Так или иначе, но вышеприведенные социологические данные косвенно подтверждают предположение о том, что не только из духовного, но и других сословий революционеры рекрутировались по причинам, связанным с религиозной в своей основе переоценкой церковных догматов.
Потеряв опору в православии, тотальная личность стремится обрести для себя новый незыблемый фундамент. При всей «чуждости» и «инородности» содержания интеллектуальных заимствований с Запада, сам выбор этих заимствований был глубоко национальным, так как предопределялся поиском «утраченной целостности».
У Адама Смита, которого читал Евгений Онегин, не было никаких шансов всерьез овладеть чаяниями и помыслами «русской души». «Невидимая рука рынка» – это совсем не тот идеал, который мог поместиться в центре самоидентификации тотальной личности.
Подобные шансы мог иметь только интеллектуальный продукт, противопоставляющий повседневной реальности альтернативу «положительного идеала» с той самой «высокой страстью», в которой отражалась бы жертвенность и фанатичное целеполагание тотального человека. Именно такие системы мировоззрений Ла Барр и называет «кризисными культами».
В пестрой палитре западных идейных влияний наибольшие шансы стать русскими кризисными культами обладали социальные утопии, точнее – утопический социализм.
Первые шаги по заимствованию социалистических идей имели несомненную религиозную окраску. Так, Герцена и Огарева поначалу привлекала в Сен-Симоне в первую очередь идея «нового христианства», из чего ясно вытекает разочарование в «старом» православии их отцов и дедов. Петрашевский выводит социализм напрямую из раннего христианства:
«Это догмат христианской любви, ищущий своего практического осуществления в современной нам действительности»[72]

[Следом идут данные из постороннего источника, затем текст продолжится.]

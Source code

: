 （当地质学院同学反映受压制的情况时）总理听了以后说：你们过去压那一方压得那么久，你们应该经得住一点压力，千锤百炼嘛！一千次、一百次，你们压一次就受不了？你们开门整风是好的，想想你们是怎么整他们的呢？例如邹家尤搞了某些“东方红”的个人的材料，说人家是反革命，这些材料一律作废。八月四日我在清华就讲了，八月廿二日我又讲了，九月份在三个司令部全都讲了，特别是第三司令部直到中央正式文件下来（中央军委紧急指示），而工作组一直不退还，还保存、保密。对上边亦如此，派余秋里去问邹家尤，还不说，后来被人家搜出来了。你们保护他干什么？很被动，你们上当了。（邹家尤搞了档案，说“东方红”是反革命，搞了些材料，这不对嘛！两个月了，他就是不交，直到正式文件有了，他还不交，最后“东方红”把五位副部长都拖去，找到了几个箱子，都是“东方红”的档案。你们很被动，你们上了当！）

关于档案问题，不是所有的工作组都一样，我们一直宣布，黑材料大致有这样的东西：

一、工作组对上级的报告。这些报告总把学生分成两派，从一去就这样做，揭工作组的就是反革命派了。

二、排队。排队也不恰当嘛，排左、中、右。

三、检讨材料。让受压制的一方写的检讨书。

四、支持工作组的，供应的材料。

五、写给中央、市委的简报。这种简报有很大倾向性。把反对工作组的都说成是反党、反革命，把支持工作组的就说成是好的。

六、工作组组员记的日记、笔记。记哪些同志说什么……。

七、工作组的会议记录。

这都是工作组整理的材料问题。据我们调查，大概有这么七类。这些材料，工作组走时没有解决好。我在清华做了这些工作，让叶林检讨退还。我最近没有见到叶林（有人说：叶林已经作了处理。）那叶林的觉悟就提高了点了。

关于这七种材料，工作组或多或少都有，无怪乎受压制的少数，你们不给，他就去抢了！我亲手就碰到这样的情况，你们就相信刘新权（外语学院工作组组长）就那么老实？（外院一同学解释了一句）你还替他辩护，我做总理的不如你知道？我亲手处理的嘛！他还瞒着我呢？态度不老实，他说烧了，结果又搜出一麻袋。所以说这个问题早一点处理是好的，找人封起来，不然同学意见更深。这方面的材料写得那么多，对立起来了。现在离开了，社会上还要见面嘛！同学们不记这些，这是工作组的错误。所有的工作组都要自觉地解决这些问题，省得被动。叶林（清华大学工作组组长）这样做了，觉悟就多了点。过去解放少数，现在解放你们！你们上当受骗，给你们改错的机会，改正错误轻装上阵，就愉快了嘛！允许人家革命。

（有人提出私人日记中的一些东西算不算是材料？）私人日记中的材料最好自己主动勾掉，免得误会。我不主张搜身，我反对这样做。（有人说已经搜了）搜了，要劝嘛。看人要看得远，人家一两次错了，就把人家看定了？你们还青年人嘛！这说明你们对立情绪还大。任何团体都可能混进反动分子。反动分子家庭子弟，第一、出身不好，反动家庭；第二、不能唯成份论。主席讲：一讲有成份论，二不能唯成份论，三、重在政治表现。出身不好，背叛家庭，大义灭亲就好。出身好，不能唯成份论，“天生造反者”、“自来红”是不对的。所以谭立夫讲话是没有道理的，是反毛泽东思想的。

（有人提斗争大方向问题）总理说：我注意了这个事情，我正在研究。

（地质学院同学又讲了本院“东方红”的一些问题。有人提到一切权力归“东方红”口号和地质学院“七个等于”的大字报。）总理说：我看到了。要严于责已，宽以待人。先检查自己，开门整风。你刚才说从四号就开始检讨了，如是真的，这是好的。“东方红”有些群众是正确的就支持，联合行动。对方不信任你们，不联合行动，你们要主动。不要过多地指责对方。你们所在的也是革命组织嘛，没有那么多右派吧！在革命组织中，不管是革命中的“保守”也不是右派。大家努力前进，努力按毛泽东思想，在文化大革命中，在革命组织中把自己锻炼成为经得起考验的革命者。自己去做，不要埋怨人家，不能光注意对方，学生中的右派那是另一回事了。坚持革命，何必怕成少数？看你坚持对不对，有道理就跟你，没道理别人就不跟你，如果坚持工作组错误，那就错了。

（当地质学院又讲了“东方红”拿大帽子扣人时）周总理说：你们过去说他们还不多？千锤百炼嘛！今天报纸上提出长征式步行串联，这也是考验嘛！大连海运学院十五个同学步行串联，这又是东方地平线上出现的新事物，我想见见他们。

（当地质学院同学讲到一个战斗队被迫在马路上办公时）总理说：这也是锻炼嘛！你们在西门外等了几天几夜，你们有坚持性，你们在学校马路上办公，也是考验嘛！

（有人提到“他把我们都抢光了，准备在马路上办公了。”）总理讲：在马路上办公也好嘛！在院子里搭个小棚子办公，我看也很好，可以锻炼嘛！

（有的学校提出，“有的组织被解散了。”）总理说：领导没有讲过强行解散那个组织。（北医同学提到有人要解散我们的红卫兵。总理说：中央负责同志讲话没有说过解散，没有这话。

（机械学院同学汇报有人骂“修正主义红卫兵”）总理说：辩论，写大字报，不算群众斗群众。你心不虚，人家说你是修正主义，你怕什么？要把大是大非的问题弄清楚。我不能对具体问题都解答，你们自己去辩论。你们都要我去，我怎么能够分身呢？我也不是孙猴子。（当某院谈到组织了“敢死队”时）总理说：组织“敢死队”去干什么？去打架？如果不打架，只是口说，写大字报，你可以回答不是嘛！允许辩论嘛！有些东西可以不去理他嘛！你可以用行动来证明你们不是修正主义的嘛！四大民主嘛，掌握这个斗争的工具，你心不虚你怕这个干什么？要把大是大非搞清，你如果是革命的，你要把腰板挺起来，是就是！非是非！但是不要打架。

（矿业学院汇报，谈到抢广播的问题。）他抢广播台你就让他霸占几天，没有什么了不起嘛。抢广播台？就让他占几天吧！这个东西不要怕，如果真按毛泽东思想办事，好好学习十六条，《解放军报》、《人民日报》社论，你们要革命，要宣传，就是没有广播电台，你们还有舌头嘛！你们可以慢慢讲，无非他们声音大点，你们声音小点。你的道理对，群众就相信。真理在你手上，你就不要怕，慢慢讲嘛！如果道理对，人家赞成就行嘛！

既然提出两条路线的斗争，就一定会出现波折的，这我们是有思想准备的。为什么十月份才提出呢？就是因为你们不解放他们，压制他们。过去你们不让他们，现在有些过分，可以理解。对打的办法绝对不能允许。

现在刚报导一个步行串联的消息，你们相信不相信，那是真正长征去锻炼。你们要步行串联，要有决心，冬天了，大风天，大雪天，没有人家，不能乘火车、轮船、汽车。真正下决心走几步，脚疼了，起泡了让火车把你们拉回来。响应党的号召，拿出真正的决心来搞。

. Характерно, что идеи о связи социализма с религией черпаются не из православной, а из католической мысли, из трудов не только Сен-Симона, но и, например, популярного среди петрашевцев аббата Ламеннэ. Это явно объясняется тем, что православие уже для ранних нигилистов является таким же атрибутом ненавистной действительности, как и самодержавие. К характеристике же самого православия здесь следует добавить, что его ортодоксальность отличает его от католичества тем, что оно неспособно создавать какие-либо новаторские умонастроения, аналогичные «католическому социализму»: понятие «православный социализм» в истории религиозной мысли отсутствует.2.4.4. Революция как Реформация
В свете острого интереса ранних социалистов к первоначальному христианству есть определенные основания рассматривать зарождение социализма в России как своеобразный аналог европейской Реформации, только намного более радикальный. Характерно и то, что в течение XIX века Реформация частично осуществлялась в России не только в переносном смысле слова, но и как прямое продолжение европейского процесса, что выражалось в росте количества и численности протестантских сект.
Вопрос об отношении к главе церкви был самым принципиальным в европейской Реформации, возможно, более важным, чем вопросы догматики. Но если в западной реформации главным объектом ненависти был папа как глава католицизма, то в русской им становится царь, бывший главой РПЦ не только фактически, но после петровских реформ – уже и юридически. Однако главная логика русской реформации при этом была гораздо радикальнее: в стремлении соответствовать христианским «догматам любви» и идеалам справедливости отбрасывался как ненужный посредник не только царь, но и сам христианский миф. Его место занимал такой гораздо более эмоционально насыщенный концепт, как революция. Переход от традиционной веры к атеизму был при этом естественным следствием обожествления новой троицы «революция – народ – всеобщее счастье», поскольку ортодоксальное сознание исключает множественность адресатов религиозного поклонения.
Другое радикальное отличие русской реформации XIX века от европейской XVI-го было продиктовано цивилизационным водоразделом. Европейская Реформация требовала возвращения к чистоте веры на основе (без посредничества церкви) индивидуального общения с Богом относительно автономной личности, сформировавшейся в рамках средневековой европейской цивилизации, в то время как русская была настроена на восстановление разрушенной соборности и тем самым была ориентирована на потребности не автономной, а тотальной личности.
Обращение к «истинным» догматам христианства в данном случае привело к отрицанию не только церкви, но и самой религии в любых ее традиционных формах. Об этом прямо говорит член кружка Петрашевского Спешнев, провозглашающий «антропотеизм». «Это тоже религия, только другая. Предмет обоготворения у него другой, новый, но не нов сам факт обоготворения»[73]
. Эти откровения интересны тем, что их формулирует не досужий философ, а участник подпольных собраний, вынашивавший планы крестьянской революции и ставший впоследствии прототипом Ставрогина в «Бесах» Достоевского.